Note that for components that stay the same, the weight does not enter into account as they are assumed to be the same for each build. 
Finally, I assumed pretty high end components on the 3x9 build as if someone is considering splurging $1,500 (list price) on a Rohloff setup, they can afford Hugi hubs and XTR stuff.

The short story is that a Rohloff hub setup is a penalty of around 1.2 kg / 2.8 Lbs.


----------



## Guest (Dec 9, 2006)

i don't think that the weight penalty is quite that bad. it seems to me it would be closer to 1.5-2 lbs.


----------



## Mr.Bob (Jan 6, 2004)

Nice, thanks for posting. That's almost a worst case (i.e. replacing light components, requiring tensioner, etc) so this a good reference for others. Also, you may be able to get away with a shorter chain for a little less penalty.


----------



## 1FG (Apr 19, 2005)

mechmann_mtb said:


> i don't think that the weight penalty is quite that bad. it seems to me it would be closer to 1.5-2 lbs.


I think that's because most people who do the conversion either want to believe that it's "only 1.5 to 2 Lbs", or because they do a bunch of other upgrades at the same time (wheel, tires, spokes, etc...", all of which could have been done without installing a Rohloff hub to loose some weight.

I'd love to be proven wrong tho...


----------



## tscheezy (Dec 19, 2003)

Barny's 5-Spot gained 9 pounds with the Rohloff.








...Oh, and the 6-Pack rear triangle, Large Marge rims, Endomorph tires, and some other chunky stuff.


----------



## Oslo_biker (Nov 30, 2005)

You’ve got it wrong.
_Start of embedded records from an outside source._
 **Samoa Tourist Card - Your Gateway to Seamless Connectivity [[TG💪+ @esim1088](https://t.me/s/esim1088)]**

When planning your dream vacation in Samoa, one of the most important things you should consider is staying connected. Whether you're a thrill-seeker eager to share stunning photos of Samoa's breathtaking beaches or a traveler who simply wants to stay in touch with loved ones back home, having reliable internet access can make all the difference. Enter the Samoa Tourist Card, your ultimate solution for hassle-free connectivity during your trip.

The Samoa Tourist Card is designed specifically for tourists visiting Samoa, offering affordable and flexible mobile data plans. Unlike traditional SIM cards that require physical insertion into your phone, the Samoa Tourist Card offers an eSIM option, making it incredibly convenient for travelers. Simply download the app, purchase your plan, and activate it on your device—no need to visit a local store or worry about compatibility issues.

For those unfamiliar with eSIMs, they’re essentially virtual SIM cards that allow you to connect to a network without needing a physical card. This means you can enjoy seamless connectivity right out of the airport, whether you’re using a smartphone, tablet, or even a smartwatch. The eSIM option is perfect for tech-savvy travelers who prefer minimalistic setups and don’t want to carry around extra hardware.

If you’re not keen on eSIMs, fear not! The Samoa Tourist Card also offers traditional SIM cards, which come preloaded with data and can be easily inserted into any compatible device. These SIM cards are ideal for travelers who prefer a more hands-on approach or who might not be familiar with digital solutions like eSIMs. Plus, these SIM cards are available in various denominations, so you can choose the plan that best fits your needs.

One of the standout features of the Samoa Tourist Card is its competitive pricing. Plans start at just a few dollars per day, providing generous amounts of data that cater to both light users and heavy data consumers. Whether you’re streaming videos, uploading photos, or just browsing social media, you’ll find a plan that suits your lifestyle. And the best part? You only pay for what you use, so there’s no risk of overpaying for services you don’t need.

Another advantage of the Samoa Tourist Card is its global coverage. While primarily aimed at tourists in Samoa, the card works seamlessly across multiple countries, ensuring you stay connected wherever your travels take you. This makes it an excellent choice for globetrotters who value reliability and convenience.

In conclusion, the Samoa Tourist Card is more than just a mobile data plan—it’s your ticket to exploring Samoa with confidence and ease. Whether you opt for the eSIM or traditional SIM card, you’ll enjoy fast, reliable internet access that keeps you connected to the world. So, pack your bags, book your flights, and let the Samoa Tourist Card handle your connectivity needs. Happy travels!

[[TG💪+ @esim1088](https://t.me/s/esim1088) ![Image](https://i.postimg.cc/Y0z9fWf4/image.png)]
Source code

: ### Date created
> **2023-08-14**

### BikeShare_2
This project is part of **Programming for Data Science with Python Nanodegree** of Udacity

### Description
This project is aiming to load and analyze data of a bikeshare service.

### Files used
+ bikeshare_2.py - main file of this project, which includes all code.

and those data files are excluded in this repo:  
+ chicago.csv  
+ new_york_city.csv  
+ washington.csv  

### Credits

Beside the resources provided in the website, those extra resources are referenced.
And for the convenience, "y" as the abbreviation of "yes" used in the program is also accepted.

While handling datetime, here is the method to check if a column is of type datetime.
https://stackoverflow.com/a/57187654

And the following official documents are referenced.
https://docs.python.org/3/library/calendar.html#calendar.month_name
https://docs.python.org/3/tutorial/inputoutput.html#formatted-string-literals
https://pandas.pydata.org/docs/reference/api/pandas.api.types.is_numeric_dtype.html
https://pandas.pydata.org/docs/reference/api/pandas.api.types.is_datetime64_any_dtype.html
Your Speedhub-parts will maximum weigh in at 2379 grams (This is without grip and grip end). In addition you will have a shorter chain, and shorter and thinner spokes. That will give you approximately 80 grams less, getting it down to 2300 grams. If you compare it with a lever shifter from a xtr system, you will even get a shorter grip using a speedhub, but that’s just a small amount. In addition, there is no reason for using a chain guide. That's just for extremely hard use only. That will get you down to 2235 grams. 

Your price comparison is not right either. You didn’t take into account the added value of the higher functionality with a speedhub, and that's really what you’re paying for. Well, I personally would say it's a lot higher than the price difference between a full XT group and a speedhub (I have been using speedhubs extensively). The drivetrain you should really compare it to is the XT group.


----------



## Speedub.Nate (Dec 31, 2003)

1FG, your calcs are close, but contain errors. It should look like this:










I think your motivations are wrong, too. I am frugal, and I always ran XT/LX parts mixes before purchasing my Speedhubs. That is what I normally compare Speedhub weights to, and the 1.5-2.0 pound estimate holds true. I've included those weight comparisons in my calculations.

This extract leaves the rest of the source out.